— EXERCISE —
Among the entries below, determine how many lines contain the word "disk" and state only that figure.

Collected data
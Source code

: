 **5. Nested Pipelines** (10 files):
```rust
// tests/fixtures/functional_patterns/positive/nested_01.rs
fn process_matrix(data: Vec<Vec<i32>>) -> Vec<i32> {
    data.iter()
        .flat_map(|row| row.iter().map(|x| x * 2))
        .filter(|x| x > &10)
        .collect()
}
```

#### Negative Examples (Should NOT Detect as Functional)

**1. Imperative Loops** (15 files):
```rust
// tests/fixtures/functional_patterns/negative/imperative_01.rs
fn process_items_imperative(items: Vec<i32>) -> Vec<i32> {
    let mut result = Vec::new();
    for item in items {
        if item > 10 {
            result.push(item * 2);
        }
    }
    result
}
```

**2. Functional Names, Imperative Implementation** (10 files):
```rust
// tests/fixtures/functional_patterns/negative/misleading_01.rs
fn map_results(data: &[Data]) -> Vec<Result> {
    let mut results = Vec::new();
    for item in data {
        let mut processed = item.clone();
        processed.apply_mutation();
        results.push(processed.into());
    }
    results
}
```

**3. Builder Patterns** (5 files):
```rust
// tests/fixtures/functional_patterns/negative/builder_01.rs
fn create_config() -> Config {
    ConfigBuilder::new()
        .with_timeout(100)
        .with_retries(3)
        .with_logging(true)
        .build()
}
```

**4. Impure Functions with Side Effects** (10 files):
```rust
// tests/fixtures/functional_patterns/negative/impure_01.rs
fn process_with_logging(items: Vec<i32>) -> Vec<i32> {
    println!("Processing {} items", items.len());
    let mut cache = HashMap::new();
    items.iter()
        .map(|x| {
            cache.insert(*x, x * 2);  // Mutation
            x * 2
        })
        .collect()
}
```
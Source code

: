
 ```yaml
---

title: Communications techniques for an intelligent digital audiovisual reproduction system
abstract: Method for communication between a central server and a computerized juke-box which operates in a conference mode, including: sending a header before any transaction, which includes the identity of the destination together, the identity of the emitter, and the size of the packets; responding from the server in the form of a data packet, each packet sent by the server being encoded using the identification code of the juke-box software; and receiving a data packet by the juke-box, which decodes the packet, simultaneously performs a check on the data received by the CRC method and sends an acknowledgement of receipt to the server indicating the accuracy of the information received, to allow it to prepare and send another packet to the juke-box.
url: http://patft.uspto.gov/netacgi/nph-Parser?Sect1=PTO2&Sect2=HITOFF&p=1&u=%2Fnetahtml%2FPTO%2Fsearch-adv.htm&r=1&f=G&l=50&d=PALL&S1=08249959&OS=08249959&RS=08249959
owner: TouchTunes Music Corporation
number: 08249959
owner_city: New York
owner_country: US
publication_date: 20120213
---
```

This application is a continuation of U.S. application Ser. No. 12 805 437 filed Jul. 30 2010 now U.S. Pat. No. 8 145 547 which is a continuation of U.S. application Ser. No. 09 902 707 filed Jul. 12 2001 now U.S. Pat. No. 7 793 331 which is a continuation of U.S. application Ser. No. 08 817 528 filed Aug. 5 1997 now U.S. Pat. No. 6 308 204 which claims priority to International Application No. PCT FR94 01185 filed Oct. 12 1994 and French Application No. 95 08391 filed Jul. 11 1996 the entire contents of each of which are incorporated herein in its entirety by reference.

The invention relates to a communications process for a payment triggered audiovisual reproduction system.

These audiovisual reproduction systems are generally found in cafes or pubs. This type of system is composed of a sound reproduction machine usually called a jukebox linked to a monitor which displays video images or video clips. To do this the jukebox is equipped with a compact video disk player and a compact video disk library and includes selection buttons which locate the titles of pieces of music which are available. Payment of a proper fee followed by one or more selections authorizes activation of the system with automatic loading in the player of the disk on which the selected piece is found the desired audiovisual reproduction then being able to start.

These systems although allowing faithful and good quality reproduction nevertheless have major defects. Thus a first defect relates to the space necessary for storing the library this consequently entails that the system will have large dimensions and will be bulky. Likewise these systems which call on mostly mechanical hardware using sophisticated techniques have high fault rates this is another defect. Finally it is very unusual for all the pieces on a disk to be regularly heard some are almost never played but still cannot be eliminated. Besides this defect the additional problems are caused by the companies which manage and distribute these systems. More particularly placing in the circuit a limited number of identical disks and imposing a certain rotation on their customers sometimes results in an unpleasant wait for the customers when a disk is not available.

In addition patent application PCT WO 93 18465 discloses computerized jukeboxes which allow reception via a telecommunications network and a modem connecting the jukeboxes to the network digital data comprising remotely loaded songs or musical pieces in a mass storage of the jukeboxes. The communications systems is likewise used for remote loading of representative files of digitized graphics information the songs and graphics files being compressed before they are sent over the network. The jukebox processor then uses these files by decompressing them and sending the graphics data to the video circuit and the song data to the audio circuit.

— ANSWER BOX —
2